In last month’s blog article, I shared my enthusiasm for the “startup entrepreneurial ecosystem,” specifically here on Long Island, and offered tips for starting your own successful business.  One of the most satisfying feelings in the world is making it official by forming an LLC or incorporating.  But then what?  To keep that excitement growing as you focus on building your business, it’s important to take steps early in the process to help your new venture start off strong.

Nellie Akalp, an contributor and entrepreneur and CEO herself, recently published an article on called “7 Actions to Take After Incorporating Your Business.”  The article raises important topics to consider and delve into more deeply with the advice of your attorney and advisors.

7 Actions to Take After Incorporating Your Business

By Nellie Akalp

October 16, 2015

Much has been written about incorporating a new business, including advice on how to incorporate and what business structure to pick.
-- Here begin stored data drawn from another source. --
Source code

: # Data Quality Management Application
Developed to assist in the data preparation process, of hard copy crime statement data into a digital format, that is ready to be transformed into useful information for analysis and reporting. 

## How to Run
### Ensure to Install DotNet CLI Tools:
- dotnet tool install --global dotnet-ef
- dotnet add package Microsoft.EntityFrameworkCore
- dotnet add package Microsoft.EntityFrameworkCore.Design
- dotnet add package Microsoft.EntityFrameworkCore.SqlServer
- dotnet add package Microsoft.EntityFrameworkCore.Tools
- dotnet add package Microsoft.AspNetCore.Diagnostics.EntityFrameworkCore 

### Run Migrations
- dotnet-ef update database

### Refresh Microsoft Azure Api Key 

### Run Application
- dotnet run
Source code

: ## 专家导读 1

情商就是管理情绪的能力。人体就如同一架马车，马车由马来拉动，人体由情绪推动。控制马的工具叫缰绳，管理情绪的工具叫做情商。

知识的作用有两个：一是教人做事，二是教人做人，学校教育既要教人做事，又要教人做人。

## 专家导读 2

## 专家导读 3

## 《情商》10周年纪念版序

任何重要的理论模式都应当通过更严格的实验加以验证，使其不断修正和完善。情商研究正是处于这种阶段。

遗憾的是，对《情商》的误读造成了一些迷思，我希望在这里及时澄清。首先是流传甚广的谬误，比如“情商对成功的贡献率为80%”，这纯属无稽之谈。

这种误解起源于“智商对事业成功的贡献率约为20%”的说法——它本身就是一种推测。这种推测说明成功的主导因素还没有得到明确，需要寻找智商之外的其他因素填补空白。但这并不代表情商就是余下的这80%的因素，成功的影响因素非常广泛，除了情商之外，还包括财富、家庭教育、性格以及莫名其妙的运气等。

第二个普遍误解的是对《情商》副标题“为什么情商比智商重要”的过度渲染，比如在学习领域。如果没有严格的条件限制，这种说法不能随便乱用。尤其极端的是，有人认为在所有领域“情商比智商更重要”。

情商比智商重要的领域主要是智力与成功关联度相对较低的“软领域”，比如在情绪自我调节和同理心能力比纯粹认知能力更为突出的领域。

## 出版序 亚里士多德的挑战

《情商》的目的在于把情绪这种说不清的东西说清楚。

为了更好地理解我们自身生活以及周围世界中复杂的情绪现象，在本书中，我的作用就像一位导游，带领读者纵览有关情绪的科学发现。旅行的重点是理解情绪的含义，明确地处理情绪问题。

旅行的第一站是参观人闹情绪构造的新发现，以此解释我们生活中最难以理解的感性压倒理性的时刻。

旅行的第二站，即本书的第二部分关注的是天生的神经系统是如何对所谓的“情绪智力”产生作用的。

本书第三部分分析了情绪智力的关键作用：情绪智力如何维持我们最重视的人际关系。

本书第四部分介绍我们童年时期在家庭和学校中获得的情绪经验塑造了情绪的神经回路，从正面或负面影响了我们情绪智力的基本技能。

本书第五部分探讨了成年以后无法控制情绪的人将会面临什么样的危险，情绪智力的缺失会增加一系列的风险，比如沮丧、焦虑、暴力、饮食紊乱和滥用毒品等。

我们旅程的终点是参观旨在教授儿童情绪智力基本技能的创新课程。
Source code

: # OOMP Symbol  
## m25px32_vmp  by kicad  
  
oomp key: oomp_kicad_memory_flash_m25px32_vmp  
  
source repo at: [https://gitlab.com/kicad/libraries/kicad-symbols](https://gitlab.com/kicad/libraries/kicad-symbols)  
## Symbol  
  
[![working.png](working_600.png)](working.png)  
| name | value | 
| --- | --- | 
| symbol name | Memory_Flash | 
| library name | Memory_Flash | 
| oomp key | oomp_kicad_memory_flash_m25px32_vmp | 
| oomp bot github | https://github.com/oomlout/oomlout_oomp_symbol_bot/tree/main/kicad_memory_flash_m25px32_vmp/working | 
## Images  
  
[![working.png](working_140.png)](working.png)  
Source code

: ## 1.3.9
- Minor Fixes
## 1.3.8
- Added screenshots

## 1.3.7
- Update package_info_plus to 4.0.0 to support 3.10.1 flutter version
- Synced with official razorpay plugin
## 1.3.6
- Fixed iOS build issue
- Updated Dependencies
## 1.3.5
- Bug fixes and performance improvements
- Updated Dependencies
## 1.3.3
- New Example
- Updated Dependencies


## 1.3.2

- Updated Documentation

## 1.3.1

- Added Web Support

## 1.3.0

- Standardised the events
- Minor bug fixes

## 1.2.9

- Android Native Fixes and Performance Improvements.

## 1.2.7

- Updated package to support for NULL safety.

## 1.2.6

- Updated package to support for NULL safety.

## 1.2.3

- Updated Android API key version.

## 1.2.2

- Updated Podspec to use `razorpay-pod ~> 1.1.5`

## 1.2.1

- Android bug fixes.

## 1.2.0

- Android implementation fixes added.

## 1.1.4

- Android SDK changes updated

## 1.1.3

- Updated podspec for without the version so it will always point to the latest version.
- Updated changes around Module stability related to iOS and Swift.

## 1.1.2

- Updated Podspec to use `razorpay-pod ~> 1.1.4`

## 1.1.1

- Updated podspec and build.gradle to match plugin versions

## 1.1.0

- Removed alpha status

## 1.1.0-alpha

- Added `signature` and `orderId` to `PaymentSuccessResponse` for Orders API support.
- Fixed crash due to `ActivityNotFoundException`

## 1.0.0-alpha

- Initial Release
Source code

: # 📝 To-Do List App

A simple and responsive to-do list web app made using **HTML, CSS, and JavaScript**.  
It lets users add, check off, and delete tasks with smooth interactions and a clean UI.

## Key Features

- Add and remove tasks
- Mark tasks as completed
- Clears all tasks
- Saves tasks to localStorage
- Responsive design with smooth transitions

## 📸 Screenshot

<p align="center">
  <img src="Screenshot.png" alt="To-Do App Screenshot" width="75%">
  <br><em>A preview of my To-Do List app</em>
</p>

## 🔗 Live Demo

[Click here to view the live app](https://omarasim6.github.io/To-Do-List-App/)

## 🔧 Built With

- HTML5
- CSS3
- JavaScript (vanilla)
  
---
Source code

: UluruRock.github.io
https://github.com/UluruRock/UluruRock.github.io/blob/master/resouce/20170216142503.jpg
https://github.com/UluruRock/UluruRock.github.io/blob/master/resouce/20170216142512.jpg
However, I have found that new business owners can have just as many questions after incorporating or forming a limited liability company (LLC).

As you can imagine, there are some essential differences between running a corporation and running a sole proprietorship, and it’s important to get all your legal ducks in a row as early as possible.

If you have recently incorporated or formed an LLC, here are seven items to check off your list.

  1. Get an Employer Identification Number (EIN) from the IRS.

A corporation or LLC is a separate entity and needs its own EIN from the IRS. This is true whether you plan on hiring any employees or not. The EIN, much like a Social Security Number for individuals, is how the IRS tracks your business’s activities. This should be one of your first steps after forming an LLC. Without an EIN, you won’t be able to open a bank account for your business or file your business’s tax returns.

Tip: If you already had an EIN for your business when it was operating as a sole proprietorship or partnership, you’ll need to get a new ID number for your corporation. You can’t transfer the number from one business entity to another.

  1. Apply for your business licenses. 

Forming a corporation or LLC forms the legal foundation for your business — it’s what turns your business into a legal entity. But you still need to get a business license in order to legally operate your business. Contact your local county office or city hall to find out what kinds of permits and licenses are necessary for your business type. Failure to do so can result in fines or you can even be forced to shut down your business altogether.

  1. Meet with a tax adviser.

While this step isn’t mandatory, it’s a good idea. A brief meeting with a tax adviser can give you valuable insight into how you should file your taxes as a corporation or LLC. You can discuss whether you should elect S Corporation tax treatment from the IRS as well as what additional deductions are now available to you.

  1. Open a business bank account.

After you have an EIN, you can open a bank account for your business. This allows you to accept checks and payments in your business’s name. In addition, you’re legally required to keep your personal and business finances separated once you incorporate or form an LLC. If you already had a business bank account for your sole proprietorship, you will need to close that account and open a new bank account under the new corporation.

At this point, it may also be a good idea to open a credit card for your business. This helps streamline your record keeping for business expenses, as well as helps start building credit history for your business.

  1. File a Doing Business As (DBA).

Most businesses operate under several variations of their official company name. In order to legally do this, you need to file a DBA to notify the public that you’re operating under these names. For example, let’s say your official company name is “Example Company, Inc.” but you usually use a less formal name like “Example Company.” You’ll need to file a DBA for “Example Company.” One tip: Don’t file for a DBA until you have formed your corporation or LLC so the DBAs are under the corporation.

  1. Protect your name with a trademark.

When you create a corporation or LLC, your name is protected in your state (or more specifically, no other business can file as a corporation or LLC in the same state). For some businesses, this is enough brand protection. Others choose to register a trademark for their company name in order to legally protect it in all 50 states.

  1. Understand what you need to do to stay compliant.

One of the chief reasons to incorporate or form an LLC is to limit your personal liability. However, if you fail to keep your business in good standing, then you can lose this liability protection. Make sure you understand exactly what’s needed to keep your business compliant each year. Typically, this involves filing an annual report with your state each year, keeping up with your business federal and state taxes, and keeping your personal and business finances separate. Corporations will also need to hold an annual shareholder’s meeting.

Forming an LLC or corporation is the important first step to formalizing your new business. Best wishes on your new venture, and don’t forget to follow up with your other legal obligations. They’re simple steps and will keep your business legal and protected for years to come.